Cultura

8

Por Luciana Balanesi

Clarisa se bajó del colectivo y chequeó la hora. Esa tarde, cosa extraña, el chofer había obedecido a su brazo extendido en súplica de parada. Tenía entonces tiempo de hacer las compras para la cena y llegar a horario para pagarle la semana, sin extras, a la chica que cuida a Mateo mientras ella y su marido trabajan.

Sacó las sandalias de la cartera y guardó los tacos que, para las corridas hogareñas, no le resultan cómodos.

Pasó por la verdulería y la carnicería. Habló poco hoy con los muchachos que la atendieron. Sólo las conversaciones de rigor, el quilombo del tránsito en la ciudad por los cortes en la 9 de Julio, el calor agobiante de un otoño que se niega a llegar…

No tenía tiempo para pasar por la panadería. Le pediría a Luis que lo haga por ella, total, tienen una en la esquina del departamento y sabía que esta tarde llegaría temprano.

Llegó al edificio y, entrando al departamento suspiró. El viernes le permite relajarse un poco. Pateó las zapatillas y unos juguetes que, como siempre, entorpecían la entrada al desordenado living. Se acercó al sillón a darle un beso en la frente a su hijo quien la abrazó sin sacar los ojos del televisor.

Paula la observaba, indiferente, con la mochila puesta. Clarisa le pagó y se despidieron hasta el lunes.
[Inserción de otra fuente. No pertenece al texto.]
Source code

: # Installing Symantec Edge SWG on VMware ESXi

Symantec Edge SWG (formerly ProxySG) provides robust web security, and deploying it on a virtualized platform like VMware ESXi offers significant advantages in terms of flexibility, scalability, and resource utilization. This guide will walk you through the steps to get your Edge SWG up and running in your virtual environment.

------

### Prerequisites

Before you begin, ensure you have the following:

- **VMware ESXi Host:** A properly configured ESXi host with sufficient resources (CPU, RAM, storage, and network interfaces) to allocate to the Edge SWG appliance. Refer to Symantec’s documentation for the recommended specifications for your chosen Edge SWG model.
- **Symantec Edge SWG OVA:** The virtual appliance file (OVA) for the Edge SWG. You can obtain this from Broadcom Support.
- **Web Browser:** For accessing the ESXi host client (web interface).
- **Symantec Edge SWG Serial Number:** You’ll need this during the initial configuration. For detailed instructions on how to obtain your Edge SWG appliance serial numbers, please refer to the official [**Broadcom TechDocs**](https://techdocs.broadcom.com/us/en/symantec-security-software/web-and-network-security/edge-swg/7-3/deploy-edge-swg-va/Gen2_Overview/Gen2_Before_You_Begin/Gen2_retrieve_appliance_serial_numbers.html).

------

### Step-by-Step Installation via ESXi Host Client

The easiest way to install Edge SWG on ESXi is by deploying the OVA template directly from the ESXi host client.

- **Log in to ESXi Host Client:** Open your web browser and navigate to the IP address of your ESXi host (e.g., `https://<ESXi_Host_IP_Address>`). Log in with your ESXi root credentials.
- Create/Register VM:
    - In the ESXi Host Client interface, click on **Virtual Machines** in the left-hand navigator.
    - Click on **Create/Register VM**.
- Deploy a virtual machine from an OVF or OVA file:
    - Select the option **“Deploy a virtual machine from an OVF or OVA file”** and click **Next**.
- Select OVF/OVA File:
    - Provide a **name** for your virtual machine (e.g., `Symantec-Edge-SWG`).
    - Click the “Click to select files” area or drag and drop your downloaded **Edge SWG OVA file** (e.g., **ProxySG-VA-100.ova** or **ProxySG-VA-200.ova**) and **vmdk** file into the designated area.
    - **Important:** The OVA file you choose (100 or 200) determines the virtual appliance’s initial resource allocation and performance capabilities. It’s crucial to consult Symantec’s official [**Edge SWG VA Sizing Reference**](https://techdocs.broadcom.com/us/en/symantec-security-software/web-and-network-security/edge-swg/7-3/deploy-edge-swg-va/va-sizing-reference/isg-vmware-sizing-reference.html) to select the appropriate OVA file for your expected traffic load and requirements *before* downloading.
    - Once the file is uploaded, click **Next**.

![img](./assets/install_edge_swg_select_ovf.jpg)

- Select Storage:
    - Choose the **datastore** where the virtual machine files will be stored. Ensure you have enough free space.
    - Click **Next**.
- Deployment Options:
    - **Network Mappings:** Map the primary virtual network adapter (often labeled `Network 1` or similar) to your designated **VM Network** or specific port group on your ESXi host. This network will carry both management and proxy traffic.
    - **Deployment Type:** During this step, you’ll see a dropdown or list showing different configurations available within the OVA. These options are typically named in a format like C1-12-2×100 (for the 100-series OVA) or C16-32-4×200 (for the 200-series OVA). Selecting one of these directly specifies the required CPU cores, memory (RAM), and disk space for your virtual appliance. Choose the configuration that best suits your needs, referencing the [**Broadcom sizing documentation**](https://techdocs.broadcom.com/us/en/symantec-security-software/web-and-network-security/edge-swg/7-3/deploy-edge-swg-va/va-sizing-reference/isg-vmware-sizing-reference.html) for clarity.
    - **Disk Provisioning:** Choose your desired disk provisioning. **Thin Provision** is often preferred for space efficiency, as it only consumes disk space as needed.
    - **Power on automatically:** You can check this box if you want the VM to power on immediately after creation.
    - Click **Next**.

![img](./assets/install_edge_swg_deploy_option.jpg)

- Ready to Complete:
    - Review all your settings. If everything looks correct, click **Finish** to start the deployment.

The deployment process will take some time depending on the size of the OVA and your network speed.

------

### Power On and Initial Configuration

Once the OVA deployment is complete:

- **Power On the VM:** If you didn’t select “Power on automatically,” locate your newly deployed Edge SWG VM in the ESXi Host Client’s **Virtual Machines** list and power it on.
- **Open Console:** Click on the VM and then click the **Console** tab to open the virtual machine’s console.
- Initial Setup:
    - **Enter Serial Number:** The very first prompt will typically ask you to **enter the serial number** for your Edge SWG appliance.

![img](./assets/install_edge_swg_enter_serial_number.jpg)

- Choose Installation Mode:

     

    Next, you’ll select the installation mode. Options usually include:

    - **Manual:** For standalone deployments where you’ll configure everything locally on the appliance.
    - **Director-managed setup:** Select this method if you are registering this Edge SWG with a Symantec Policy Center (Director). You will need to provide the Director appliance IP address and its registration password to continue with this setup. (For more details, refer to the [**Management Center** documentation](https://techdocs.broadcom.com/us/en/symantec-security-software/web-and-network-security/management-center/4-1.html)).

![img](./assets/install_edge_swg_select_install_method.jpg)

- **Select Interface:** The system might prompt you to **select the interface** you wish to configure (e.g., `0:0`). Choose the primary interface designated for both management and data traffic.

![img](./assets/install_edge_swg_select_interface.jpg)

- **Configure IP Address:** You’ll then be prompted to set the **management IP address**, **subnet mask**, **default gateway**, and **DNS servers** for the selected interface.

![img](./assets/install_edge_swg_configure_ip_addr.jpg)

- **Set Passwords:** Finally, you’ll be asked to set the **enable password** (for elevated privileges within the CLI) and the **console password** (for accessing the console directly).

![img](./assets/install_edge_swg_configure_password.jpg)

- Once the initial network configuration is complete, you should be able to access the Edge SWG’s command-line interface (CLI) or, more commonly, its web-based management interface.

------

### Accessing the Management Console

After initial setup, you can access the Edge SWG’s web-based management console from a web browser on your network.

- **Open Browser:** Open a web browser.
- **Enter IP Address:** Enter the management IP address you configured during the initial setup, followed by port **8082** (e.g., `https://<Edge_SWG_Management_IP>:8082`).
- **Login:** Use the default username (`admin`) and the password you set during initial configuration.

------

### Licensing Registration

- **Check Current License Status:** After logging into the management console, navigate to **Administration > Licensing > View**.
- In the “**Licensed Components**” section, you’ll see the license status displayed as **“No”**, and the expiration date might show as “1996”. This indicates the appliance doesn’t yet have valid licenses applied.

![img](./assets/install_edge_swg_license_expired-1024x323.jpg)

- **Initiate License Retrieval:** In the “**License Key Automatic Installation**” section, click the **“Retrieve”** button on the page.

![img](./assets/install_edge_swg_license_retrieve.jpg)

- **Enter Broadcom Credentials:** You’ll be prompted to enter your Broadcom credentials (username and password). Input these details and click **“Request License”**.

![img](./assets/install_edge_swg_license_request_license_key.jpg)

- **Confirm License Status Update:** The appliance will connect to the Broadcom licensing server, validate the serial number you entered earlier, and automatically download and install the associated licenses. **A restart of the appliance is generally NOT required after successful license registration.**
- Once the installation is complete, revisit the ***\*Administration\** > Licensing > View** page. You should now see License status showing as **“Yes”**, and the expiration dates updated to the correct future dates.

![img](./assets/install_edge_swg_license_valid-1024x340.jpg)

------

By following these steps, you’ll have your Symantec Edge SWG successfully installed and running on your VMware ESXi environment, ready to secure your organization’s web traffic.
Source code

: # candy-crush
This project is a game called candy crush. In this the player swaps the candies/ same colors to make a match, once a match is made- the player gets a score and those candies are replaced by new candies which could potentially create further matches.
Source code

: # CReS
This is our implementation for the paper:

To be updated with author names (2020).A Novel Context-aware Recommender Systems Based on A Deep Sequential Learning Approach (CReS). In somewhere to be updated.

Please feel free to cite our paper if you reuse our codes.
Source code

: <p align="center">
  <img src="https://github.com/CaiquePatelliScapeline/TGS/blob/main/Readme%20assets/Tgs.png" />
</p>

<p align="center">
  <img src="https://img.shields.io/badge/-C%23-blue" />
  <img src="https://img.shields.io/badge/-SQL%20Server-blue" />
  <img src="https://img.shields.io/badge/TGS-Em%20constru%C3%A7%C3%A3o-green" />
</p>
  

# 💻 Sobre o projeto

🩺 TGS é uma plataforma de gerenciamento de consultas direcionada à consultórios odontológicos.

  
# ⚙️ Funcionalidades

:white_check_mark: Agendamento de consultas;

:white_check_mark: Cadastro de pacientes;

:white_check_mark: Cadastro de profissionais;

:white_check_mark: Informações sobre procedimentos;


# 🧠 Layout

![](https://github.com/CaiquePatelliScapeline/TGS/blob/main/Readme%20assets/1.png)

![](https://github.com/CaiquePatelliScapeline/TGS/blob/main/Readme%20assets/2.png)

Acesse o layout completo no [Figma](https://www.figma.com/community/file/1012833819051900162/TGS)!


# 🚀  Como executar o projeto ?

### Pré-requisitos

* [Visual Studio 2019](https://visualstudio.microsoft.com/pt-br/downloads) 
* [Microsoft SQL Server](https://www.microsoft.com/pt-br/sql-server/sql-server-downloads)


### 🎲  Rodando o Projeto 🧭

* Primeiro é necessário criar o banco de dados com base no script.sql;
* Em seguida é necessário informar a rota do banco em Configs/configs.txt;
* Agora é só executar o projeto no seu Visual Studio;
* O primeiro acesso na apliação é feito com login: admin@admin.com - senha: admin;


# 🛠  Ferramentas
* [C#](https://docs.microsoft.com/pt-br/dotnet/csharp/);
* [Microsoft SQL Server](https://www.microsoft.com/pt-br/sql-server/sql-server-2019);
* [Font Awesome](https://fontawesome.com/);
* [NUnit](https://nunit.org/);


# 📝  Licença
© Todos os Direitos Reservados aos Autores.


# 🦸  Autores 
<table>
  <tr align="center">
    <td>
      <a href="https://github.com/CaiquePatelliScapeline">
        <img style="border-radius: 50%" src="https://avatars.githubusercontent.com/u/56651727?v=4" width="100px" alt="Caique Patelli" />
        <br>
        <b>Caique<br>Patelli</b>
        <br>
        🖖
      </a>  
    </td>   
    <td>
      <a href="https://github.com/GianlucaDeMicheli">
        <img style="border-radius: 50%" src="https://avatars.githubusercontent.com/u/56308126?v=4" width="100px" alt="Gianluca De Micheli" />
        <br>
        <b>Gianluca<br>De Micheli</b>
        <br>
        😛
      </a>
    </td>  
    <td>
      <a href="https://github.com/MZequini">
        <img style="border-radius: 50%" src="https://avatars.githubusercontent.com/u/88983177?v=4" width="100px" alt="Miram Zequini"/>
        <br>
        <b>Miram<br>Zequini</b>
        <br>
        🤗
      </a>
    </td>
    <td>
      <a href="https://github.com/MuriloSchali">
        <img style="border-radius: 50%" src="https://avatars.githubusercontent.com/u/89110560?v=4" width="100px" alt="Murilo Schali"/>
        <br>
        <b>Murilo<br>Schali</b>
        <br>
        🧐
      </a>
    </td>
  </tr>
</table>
Merendó entonces con Mateo quien le contó que la señorita hoy no había ido al jardín y que habían estado con otra que se llamaba Delfina, que habían pintado con tizas y que tenía una notita en el cuaderno. Clarisa percibió el crecimiento de su hijo y le sonaron algunas frases, de la reunión de padres del inicio de clases, respecto a la autonomía que los nenes de preescolar irían adquiriendo a lo largo del ciclo lectivo.
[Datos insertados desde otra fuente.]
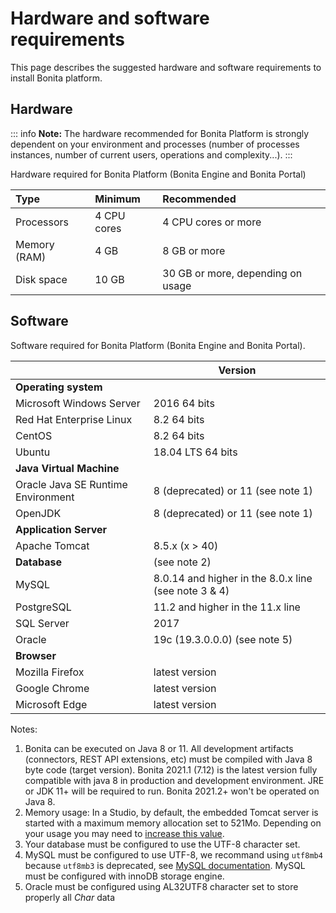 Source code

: # Hardware and software requirements

This page describes the suggested hardware and software requirements to install Bonita platform.

## Hardware

::: info
**Note:** The hardware recommended for Bonita Platform is strongly dependent on your environment and
processes (number of processes instances, number of current users, operations and complexity...).
:::

Hardware required for Bonita Platform (Bonita Engine and Bonita Portal)

| Type         | Minimum     | Recommended                       |
| :----------- | :---------- | :-------------------------------- |
| Processors   | 4 CPU cores | 4 CPU cores or more               |
| Memory (RAM) | 4 GB        | 8 GB or more                      |
| Disk space   | 10 GB       | 30 GB or more, depending on usage |

## Software

Software required for Bonita Platform (Bonita Engine and Bonita Portal).

|                                    | Version                                              |
| :--------------------------------- | ---------------------------------------------------- |
| **Operating system**               |                                                      |
| Microsoft Windows Server           | 2016 64 bits                                         |
| Red Hat Enterprise Linux           | 8.2 64 bits                                      |
| CentOS                             | 8.2 64 bits                                          |
| Ubuntu                             | 18.04 LTS 64 bits                                    |
| **Java Virtual Machine**           |                                                      |
| Oracle Java SE Runtime Environment | 8 (deprecated) or 11 (see note 1)                                 |
| OpenJDK                            | 8 (deprecated) or 11 (see note 1)                                 |
| **Application Server**             |                                                      |
| Apache Tomcat                      | 8.5.x (x > 40)                                       |
| **Database**                       | (see note 2)                                     |
| MySQL                              | 8.0.14 and higher in the 8.0.x line (see note 3 & 4) |
| PostgreSQL                         | 11.2 and higher in the 11.x line                     |
| SQL Server                         | 2017                                                 |
| Oracle                             | 19c (19.3.0.0.0) (see note 5)                    |
| **Browser**                        ||
| Mozilla Firefox                    | latest version                                   |
| Google Chrome                      | latest version                                   |
| Microsoft Edge                     | latest version                                   |

Notes:

1. Bonita can be executed on Java 8 or 11. All development artifacts (connectors, REST API extensions, etc) must be compiled with Java 8 byte code (target version). Bonita 2021.1 (7.12) is the latest version fully compatible with java 8 in production and development environment. JRE or JDK 11+ will be required to run. Bonita 2021.2+ won't be operated on Java 8.
2. Memory usage: In a Studio, by default, the embedded Tomcat server is started with a maximum memory allocation set to 521Mo. Depending on your usage you may need to [increase this value](bonita-bpm-studio-installation.md).
3. Your database must be configured to use the UTF-8 character set.
4. MySQL must be configured to use UTF-8, we recommand using `utf8mb4` because `utf8mb3` is deprecated, see [MySQL documentation](https://dev.mysql.com/doc/refman/8.0/en/charset-unicode-utf8mb3.html).
   MySQL must be configured with innoDB storage engine.
5. Oracle must be configured using AL32UTF8 character set to store properly all _Char_ data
Se pusieron a preparar las milanesas, al chiquito le entusiasmaba jugar con el pan rallado y creerse chef, como esos que cocinan en la tele. En cuanto terminaron Clarisa fue al baño y abrió el grifo de la bañera. Mientras ella lavaba los cacharros que habían ensuciado Mateo jugaría en el agua.
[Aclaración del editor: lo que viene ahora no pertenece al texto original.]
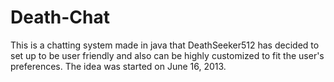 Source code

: Death-Chat
==========

This is a chatting system made in java that DeathSeeker512 has decided to set up to be user friendly and also can be highly customized to fit the user's preferences. The idea was started on June 16, 2013.
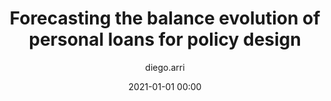 ---
title: "Forecasting the balance evolution of personal loans for policy design"
layout: post
date: 2021-01-01 00:00
tag: jekyll
image: https://sergiokopplin.github.io/indigo/assets/images/jekyll-logo-light-solid.png
headerImage: true
projects: true
hidden: false # don't count this post in blog pagination
category: project
author: diego.arri
externalLink: false
link: false
description: "
Developed a framework that forecasts the evolution of personal loans to design policies.
"
--- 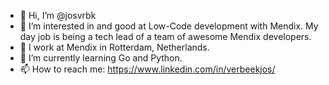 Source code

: - 👋 Hi, I’m @josvrbk
- 👀 I’m interested in and good at Low-Code development with Mendix. My day job is being a tech lead of a team of awesome Mendix developers.
- 🏢 I work at Mendix in Rotterdam, Netherlands.
- 🌱 I’m currently learning Go and Python.
- 📫 How to reach me: https://www.linkedin.com/in/verbeekjos/

<!---
josvrbk/josvrbk is a ✨ special ✨ repository because its `README.md` (this file) appears on your GitHub profile.
You can click the Preview link to take a look at your changes.
--->
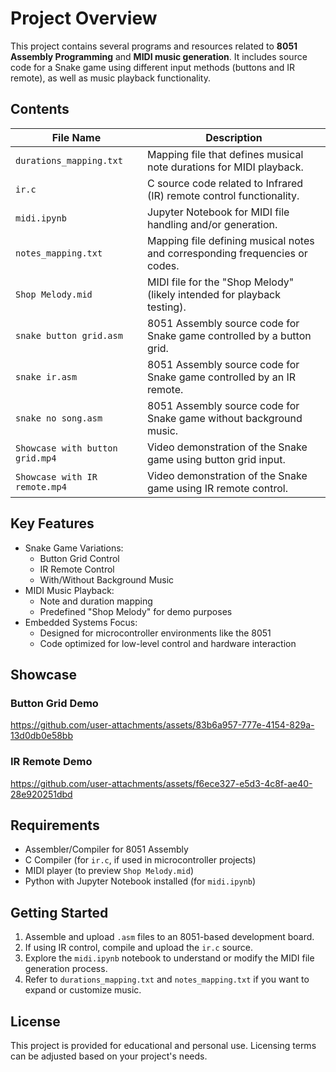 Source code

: # Project Overview

This project contains several programs and resources related to **8051 Assembly Programming** and **MIDI music generation**. It includes source code for a Snake game using different input methods (buttons and IR remote), as well as music playback functionality.

## Contents

| File Name | Description |
|-----------|-------------|
| `durations_mapping.txt` | Mapping file that defines musical note durations for MIDI playback. |
| `ir.c` | C source code related to Infrared (IR) remote control functionality. |
| `midi.ipynb` | Jupyter Notebook for MIDI file handling and/or generation. |
| `notes_mapping.txt` | Mapping file defining musical notes and corresponding frequencies or codes. |
| `Shop Melody.mid` | MIDI file for the "Shop Melody" (likely intended for playback testing). |
| `snake button grid.asm` | 8051 Assembly source code for Snake game controlled by a button grid. |
| `snake ir.asm` | 8051 Assembly source code for Snake game controlled by an IR remote. |
| `snake no song.asm` | 8051 Assembly source code for Snake game without background music. |
| `Showcase with button grid.mp4` | Video demonstration of the Snake game using button grid input. |
| `Showcase with IR remote.mp4` | Video demonstration of the Snake game using IR remote control. |

## Key Features

- Snake Game Variations:
  - Button Grid Control
  - IR Remote Control
  - With/Without Background Music
- MIDI Music Playback:
  - Note and duration mapping
  - Predefined "Shop Melody" for demo purposes
- Embedded Systems Focus:
  - Designed for microcontroller environments like the 8051
  - Code optimized for low-level control and hardware interaction

## Showcase

### Button Grid Demo
https://github.com/user-attachments/assets/83b6a957-777e-4154-829a-13d0db0e58bb



### IR Remote Demo
https://github.com/user-attachments/assets/f6ece327-e5d3-4c8f-ae40-28e920251dbd


## Requirements

- Assembler/Compiler for 8051 Assembly
- C Compiler (for `ir.c`, if used in microcontroller projects)
- MIDI player (to preview `Shop Melody.mid`)
- Python with Jupyter Notebook installed (for `midi.ipynb`)

## Getting Started

1. Assemble and upload `.asm` files to an 8051-based development board.
2. If using IR control, compile and upload the `ir.c` source.
3. Explore the `midi.ipynb` notebook to understand or modify the MIDI file generation process.
4. Refer to `durations_mapping.txt` and `notes_mapping.txt` if you want to expand or customize music.

## License

This project is provided for educational and personal use. Licensing terms can be adjusted based on your project's needs.

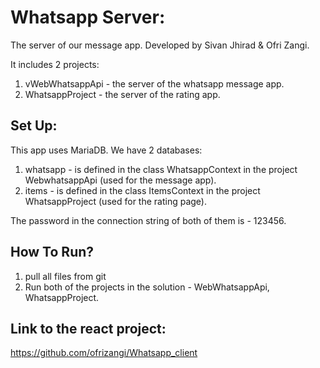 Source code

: # Whatsapp Server:
The server of our message app.
Developed by Sivan Jhirad & Ofri Zangi.

It includes 2 projects:

1. vWebWhatsappApi - the server of the whatsapp message app.
2. WhatsappProject - the server of the rating app.

## Set Up:
This app uses MariaDB.
We have 2 databases:

1. whatsapp - is defined in the class WhatsappContext in the project WebwhatsappApi (used for the message app).
2. items - is defined in the class ItemsContext in the project WhatsappProject (used for the rating page).

The password in the connection string of both of them is - 123456.

## How To Run?
1. pull all files from git
2. Run both of the projects in the solution - WebWhatsappApi, WhatsappProject.

## Link to the react project:
https://github.com/ofrizangi/Whatsapp_client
Al terminar con la limpieza, y estando aún de frente a la pileta de la cocina, hizo los movimientos de relajación de hombros y cuello que había aprendido en yoga. Harto consciente de su necesidad de volver a la actividad, y pensando en cómo haría para retomarla, se distrajo con una araña que tejía su red en un rincón del techo. La llamó el nene. Estaban jugando con espuma cuando escuchó la llave introducirse en la puerta de entrada. Comenzaba el fin de semana familiar.

Luis no hizo más ruidos. Cuando salieron del baño lo encontró, desplomado en el sillón, descalzo, con los pies apoyados en la mesa ratona, y la corbata desanudada alrededor del cuello, mirando el partido. Así el reencuentro. Así. Como todos los viernes desde hacía 8 años.

Ganó el Barza. ¡Partidazo! Messi un capo. Un maestro. Padre e hijo festejaron el triunfo. Y con la alegría todavía dibujada en sus rostros se sentaron a la mesa. Mateo estaba cansado. Clarisa lo acostó. Y mientras Luis, ahora en bata, se quedó mirando el noticiero, ella lavó los platos.

El volumen del televisor subió por lo que Clarisa supo que era el momento. Esa araña se había quedado tejiendo redes en su mente. Tenía que matarla.

Buscó el gastado escobillón y con apenas un roce el insecto empezó a descender por el hilo transparente que iba extrudando en su propio descenso. Cayó a los pies de Clarisa que con sandalias no se animaba a aplastarla entonces, sin quitarle los ojos de encima, manoteó la cartera y sacando el taco le dio ocho zapatazos.

Los contó y supo que no eran casuales. Sintió que en cada golpe canalizaba los motivos de su tristeza y del fracaso que se había instalado en su vida. Le pegó:

CLAF! Al hartazgo de la rutina, TRAF! al cansancio del sueldo que nunca alcanza, PLAF! a la ausencia de paisajes en los viajes apretados y hediondos al trabajo, PLUM! a la culpa por el tiempo que no tiene para estar con Mateo, CLAP! a la falta de momentos para dedicarse a ella misma, BUM! a los besos insípidos, TOC! al sexo automático cada tres días, PUM! a la soledad en que vivía estando acompañada.

Satisfecha y transpirada fue a darse un baño de inmersión, Había tomado la decisión. Tenía que llegar un cambio y de ella dependía encausarlo.

Se pintó de rojo las uñas de los pies. Se delineó los ojos. Se perfumó, y sirvió dos copas de vino tinto.

Esos ocho zapatazos le habían dolido quizás, más a ella que a la pobre araña. No solo el arácnido había muerto. Algo mejor estaba por comenzar.